E-mail tra vantaggi palesi e insidie nascoste (NAE, Anno VII n. 25/2008)

E-mail tra vantaggi palesi e insidie nascoste (NAE, Anno VII n. 25/2008) 
Intervista a Donatella Petretto e Antonella Chifari 
 Articolo ripubblicato su Megachip. NAE, Anno VII n. 25/2008

La prima fu inviata nel 1971 ma nessuno ricorda il suo contenuto. Eppure la posta elettronica oggi è utilizzata da milioni di persone e in alcuni casi e divenuta uno strumento insostituibile: attualmente vengono inviati da 100 a 200 miliardi di messaggi al giorno. Ray Tomlinson, l’ingegnere statunitense che creò l’e-mail, ritiene di aver digitato la prima fila di tasti alfabetici della tastiera "qwertyuiop" o forse, ancor meno poeticamente, "testing 1 2 3 4". Tomlinson inventò "orave", un codice che poteva trasferire documenti da un computer all'altro, poi perfezionò la sua creazione inserendo il simbolo "@" per distinguere i messaggi indirizzati alla stessa macchina da quelli invece mandati attraverso la rete. Il simbolo, come spiega lo storico Sergio Tognetti (Università di Cagliari) compare in una lettera del 1536 per indicare l’unità di misura anfora, lettera citata nell’opera di Federigo Melis (Storia della Ragioneria. Contributo alla conoscenza e interpretazione delle fonti più significative della storia economia, Bologna, Zuffi, 1950) [1] 
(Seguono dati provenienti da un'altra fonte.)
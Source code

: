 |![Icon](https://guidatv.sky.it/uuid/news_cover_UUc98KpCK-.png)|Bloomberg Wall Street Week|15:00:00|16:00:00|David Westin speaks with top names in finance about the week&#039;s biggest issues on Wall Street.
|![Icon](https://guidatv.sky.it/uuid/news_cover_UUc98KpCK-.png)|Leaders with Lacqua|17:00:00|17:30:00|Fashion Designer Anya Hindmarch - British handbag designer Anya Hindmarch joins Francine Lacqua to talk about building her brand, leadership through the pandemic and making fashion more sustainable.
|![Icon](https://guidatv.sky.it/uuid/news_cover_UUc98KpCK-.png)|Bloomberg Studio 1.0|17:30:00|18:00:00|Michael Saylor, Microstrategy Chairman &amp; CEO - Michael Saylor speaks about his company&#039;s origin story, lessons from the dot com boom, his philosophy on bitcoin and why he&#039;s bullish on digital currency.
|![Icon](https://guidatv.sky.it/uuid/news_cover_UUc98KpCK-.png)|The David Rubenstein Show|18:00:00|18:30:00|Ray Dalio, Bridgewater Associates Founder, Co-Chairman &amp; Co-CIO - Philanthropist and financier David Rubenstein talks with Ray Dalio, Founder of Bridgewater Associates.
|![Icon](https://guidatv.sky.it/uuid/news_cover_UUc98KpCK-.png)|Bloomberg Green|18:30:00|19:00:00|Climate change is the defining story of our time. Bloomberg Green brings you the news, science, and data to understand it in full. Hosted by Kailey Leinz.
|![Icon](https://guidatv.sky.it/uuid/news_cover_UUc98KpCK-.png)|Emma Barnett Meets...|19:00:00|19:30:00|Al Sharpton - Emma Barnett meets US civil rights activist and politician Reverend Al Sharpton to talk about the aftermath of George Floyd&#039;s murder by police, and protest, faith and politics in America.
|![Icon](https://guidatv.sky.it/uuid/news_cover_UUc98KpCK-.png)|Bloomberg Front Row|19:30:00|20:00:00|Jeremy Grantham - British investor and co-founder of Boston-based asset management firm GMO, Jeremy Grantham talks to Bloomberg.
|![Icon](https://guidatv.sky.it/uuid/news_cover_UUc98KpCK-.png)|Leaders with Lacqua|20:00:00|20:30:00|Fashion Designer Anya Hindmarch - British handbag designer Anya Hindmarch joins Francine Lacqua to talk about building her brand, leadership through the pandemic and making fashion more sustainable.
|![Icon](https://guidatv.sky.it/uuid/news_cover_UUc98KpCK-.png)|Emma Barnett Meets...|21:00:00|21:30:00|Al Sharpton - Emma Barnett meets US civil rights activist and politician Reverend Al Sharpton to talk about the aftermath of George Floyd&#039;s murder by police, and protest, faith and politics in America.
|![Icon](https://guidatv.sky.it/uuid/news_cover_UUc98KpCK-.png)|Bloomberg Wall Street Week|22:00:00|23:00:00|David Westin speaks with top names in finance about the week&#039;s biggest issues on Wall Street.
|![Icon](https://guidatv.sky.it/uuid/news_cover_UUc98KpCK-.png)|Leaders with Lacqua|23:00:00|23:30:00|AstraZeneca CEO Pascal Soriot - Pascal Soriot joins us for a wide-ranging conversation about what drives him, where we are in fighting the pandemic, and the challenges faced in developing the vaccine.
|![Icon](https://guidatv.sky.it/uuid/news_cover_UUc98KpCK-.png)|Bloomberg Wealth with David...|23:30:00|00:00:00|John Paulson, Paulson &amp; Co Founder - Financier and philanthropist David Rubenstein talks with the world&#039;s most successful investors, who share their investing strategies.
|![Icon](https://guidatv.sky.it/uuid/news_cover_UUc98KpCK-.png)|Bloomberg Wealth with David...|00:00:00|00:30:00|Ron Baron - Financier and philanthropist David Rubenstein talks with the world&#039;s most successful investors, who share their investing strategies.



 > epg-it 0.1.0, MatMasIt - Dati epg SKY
 Il sistema introdotto da Tomlinson diventò immediatamente il normale canale di comunicazione tra i partecipanti al progetto Arpanet, precursore della rete Internet. Tuttora la posta elettronica è lo strumento più utilizzato della rete Internet e il sistema più diffuso per l'interazione sociale in rete, nonostante la nascita di nuovi sistemi di comunicazione e condivisione on-line. Dopo tanti anni possiamo chiederci cosa è diventata oggi la posta elettronica, per quali scopi viene usata e se corre qualche rischio. Attualmente innumerevoli indirizzi ci vengono forniti in svariate circostanze e spesso ci viene richiesta una casella e-mail per accedere a servizi telematici o per registrarsi in siti informativi. 
Quello che non tramonta è l’impiego originario dell’e-mail: lo scambio di messaggi, la comunicazione interpersonale, la notifica di informazioni. 
Ma la posta elettronica è diventata anche un immenso archivio, un deposito di conoscenza, del quale ci serviamo in numerose circostanze: vi conserviamo testi, dati, numeri di telefono e indirizzi e-mail, ma anche documenti di vario formato, dalle foto ai video. Non è infrequente trovarsi nella condizione di recuperare materiale digitale accumulato in uno o più account di posta elettronica. Oggi, con l’avvento del Web 2.0 (quello delle risorse condivise, gratuite e facili da usare) accanto alla posta elettronica disponiamo anche di agende, calendari e appuntamenti, spesso condivisi con numerosi utenti. L’età non sembra intaccare la posta elettronica nonostante il dilagare delle reti sociali (social network): la nuova frontiera della comunicazione telematica. Le reti sociali si sviluppano in Internet nel 2001 con il “Circle of Friends” e divengono popolari due anni dopo con “Friendster” precursore di alcune centinaia di sistemi simili esistenti oggi, da MySpace a Facebook. La caratteristica di questi sistemi è la creazione, estremamente semplificata e gratuita, di un profilo per ciascun utente, contenente dati, immagini, filmati, bacheche per lo scambio di brevi messaggi di testo. 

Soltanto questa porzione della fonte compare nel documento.